■ Your objective:
Every entry below should be returned exactly as it appears, with pictures left out.

■ Provided entries:
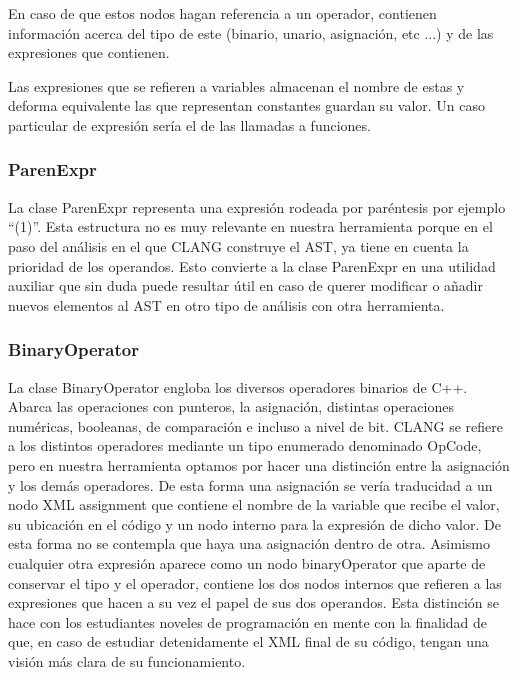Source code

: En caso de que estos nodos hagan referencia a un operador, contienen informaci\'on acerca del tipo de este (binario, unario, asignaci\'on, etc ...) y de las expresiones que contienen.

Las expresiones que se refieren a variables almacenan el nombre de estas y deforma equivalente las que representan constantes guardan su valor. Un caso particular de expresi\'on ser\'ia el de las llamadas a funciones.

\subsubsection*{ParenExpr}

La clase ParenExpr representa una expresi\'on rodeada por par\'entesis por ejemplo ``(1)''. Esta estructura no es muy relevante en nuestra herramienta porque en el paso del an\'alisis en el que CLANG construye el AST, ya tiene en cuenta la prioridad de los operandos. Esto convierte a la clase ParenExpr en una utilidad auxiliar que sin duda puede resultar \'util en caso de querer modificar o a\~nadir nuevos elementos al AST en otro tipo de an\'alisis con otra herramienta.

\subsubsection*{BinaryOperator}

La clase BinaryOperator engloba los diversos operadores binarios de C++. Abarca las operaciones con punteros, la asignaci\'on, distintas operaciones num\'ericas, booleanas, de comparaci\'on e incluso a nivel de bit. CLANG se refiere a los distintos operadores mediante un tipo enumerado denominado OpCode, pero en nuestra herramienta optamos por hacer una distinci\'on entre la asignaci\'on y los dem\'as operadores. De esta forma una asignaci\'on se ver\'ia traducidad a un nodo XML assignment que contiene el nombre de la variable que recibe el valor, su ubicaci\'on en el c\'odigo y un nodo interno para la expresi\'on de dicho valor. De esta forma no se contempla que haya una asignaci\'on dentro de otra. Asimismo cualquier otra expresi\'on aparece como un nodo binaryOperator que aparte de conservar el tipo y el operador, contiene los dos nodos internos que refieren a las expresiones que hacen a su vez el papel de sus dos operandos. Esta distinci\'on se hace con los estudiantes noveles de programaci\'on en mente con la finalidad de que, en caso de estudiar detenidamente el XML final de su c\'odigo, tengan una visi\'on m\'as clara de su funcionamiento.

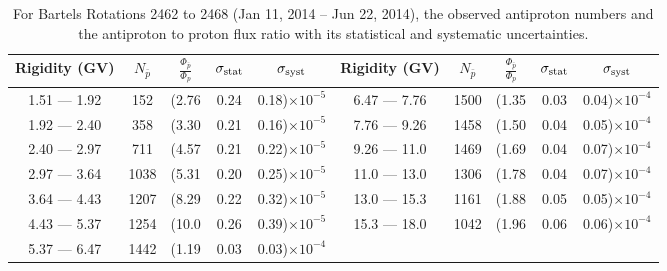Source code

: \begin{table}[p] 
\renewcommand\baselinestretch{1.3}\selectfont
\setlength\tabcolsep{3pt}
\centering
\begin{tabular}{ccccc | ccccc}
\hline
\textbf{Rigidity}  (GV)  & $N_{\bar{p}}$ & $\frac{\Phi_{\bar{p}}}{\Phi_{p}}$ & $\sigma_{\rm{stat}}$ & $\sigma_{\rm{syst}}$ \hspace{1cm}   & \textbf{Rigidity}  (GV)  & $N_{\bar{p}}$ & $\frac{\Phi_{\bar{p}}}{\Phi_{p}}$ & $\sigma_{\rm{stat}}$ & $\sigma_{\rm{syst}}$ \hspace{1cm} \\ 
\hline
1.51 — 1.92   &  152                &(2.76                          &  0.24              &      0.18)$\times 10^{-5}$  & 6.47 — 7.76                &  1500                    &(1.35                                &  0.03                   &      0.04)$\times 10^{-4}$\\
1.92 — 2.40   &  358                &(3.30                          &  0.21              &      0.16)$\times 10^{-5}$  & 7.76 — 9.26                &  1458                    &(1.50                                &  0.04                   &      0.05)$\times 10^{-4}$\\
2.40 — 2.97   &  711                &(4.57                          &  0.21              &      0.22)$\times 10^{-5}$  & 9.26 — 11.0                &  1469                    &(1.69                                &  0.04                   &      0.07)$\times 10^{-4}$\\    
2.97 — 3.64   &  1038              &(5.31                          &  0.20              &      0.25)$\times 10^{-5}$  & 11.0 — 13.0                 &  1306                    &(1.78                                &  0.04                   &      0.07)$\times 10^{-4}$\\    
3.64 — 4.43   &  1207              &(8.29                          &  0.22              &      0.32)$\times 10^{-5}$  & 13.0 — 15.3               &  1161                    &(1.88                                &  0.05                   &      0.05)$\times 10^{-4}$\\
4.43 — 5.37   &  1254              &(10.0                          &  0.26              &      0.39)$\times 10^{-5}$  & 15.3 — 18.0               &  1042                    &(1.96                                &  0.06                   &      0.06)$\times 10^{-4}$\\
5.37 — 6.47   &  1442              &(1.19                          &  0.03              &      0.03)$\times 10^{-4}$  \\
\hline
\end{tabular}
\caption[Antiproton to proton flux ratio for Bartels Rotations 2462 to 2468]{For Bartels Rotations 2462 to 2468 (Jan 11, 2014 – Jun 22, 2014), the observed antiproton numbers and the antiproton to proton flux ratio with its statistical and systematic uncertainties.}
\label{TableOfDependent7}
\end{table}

■ Output:
Source code

: En caso de que estos nodos hagan referencia a un operador, contienen informaci\'on acerca del tipo de este (binario, unario, asignaci\'on, etc ...) y de las expresiones que contienen.

Las expresiones que se refieren a variables almacenan el nombre de estas y deforma equivalente las que representan constantes guardan su valor. Un caso particular de expresi\'on ser\'ia el de las llamadas a funciones.

\subsubsection*{ParenExpr}

La clase ParenExpr representa una expresi\'on rodeada por par\'entesis por ejemplo ``(1)''. Esta estructura no es muy relevante en nuestra herramienta porque en el paso del an\'alisis en el que CLANG construye el AST, ya tiene en cuenta la prioridad de los operandos. Esto convierte a la clase ParenExpr en una utilidad auxiliar que sin duda puede resultar \'util en caso de querer modificar o a\~nadir nuevos elementos al AST en otro tipo de an\'alisis con otra herramienta.

\subsubsection*{BinaryOperator}

La clase BinaryOperator engloba los diversos operadores binarios de C++. Abarca las operaciones con punteros, la asignaci\'on, distintas operaciones num\'ericas, booleanas, de comparaci\'on e incluso a nivel de bit. CLANG se refiere a los distintos operadores mediante un tipo enumerado denominado OpCode, pero en nuestra herramienta optamos por hacer una distinci\'on entre la asignaci\'on y los dem\'as operadores. De esta forma una asignaci\'on se ver\'ia traducidad a un nodo XML assignment que contiene el nombre de la variable que recibe el valor, su ubicaci\'on en el c\'odigo y un nodo interno para la expresi\'on de dicho valor. De esta forma no se contempla que haya una asignaci\'on dentro de otra. Asimismo cualquier otra expresi\'on aparece como un nodo binaryOperator que aparte de conservar el tipo y el operador, contiene los dos nodos internos que refieren a las expresiones que hacen a su vez el papel de sus dos operandos. Esta distinci\'on se hace con los estudiantes noveles de programaci\'on en mente con la finalidad de que, en caso de estudiar detenidamente el XML final de su c\'odigo, tengan una visi\'on m\'as clara de su funcionamiento.

Source code

: \begin{table}[p] 
\renewcommand\baselinestretch{1.3}\selectfont
\setlength\tabcolsep{3pt}
\centering
\begin{tabular}{ccccc | ccccc}
\hline
\textbf{Rigidity}  (GV)  & $N_{\bar{p}}$ & $\frac{\Phi_{\bar{p}}}{\Phi_{p}}$ & $\sigma_{\rm{stat}}$ & $\sigma_{\rm{syst}}$ \hspace{1cm}   & \textbf{Rigidity}  (GV)  & $N_{\bar{p}}$ & $\frac{\Phi_{\bar{p}}}{\Phi_{p}}$ & $\sigma_{\rm{stat}}$ & $\sigma_{\rm{syst}}$ \hspace{1cm} \\ 
\hline
1.51 — 1.92   &  152                &(2.76                          &  0.24              &      0.18)$\times 10^{-5}$  & 6.47 — 7.76                &  1500                    &(1.35                                &  0.03                   &      0.04)$\times 10^{-4}$\\
1.92 — 2.40   &  358                &(3.30                          &  0.21              &      0.16)$\times 10^{-5}$  & 7.76 — 9.26                &  1458                    &(1.50                                &  0.04                   &      0.05)$\times 10^{-4}$\\
2.40 — 2.97   &  711                &(4.57                          &  0.21              &      0.22)$\times 10^{-5}$  & 9.26 — 11.0                &  1469                    &(1.69                                &  0.04                   &      0.07)$\times 10^{-4}$\\    
2.97 — 3.64   &  1038              &(5.31                          &  0.20              &      0.25)$\times 10^{-5}$  & 11.0 — 13.0                 &  1306                    &(1.78                                &  0.04                   &      0.07)$\times 10^{-4}$\\    
3.64 — 4.43   &  1207              &(8.29                          &  0.22              &      0.32)$\times 10^{-5}$  & 13.0 — 15.3               &  1161                    &(1.88                                &  0.05                   &      0.05)$\times 10^{-4}$\\
4.43 — 5.37   &  1254              &(10.0                          &  0.26              &      0.39)$\times 10^{-5}$  & 15.3 — 18.0               &  1042                    &(1.96                                &  0.06                   &      0.06)$\times 10^{-4}$\\
5.37 — 6.47   &  1442              &(1.19                          &  0.03              &      0.03)$\times 10^{-4}$  \\
\hline
\end{tabular}
\caption[Antiproton to proton flux ratio for Bartels Rotations 2462 to 2468]{For Bartels Rotations 2462 to 2468 (Jan 11, 2014 – Jun 22, 2014), the observed antiproton numbers and the antiproton to proton flux ratio with its statistical and systematic uncertainties.}
\label{TableOfDependent7}
\end{table}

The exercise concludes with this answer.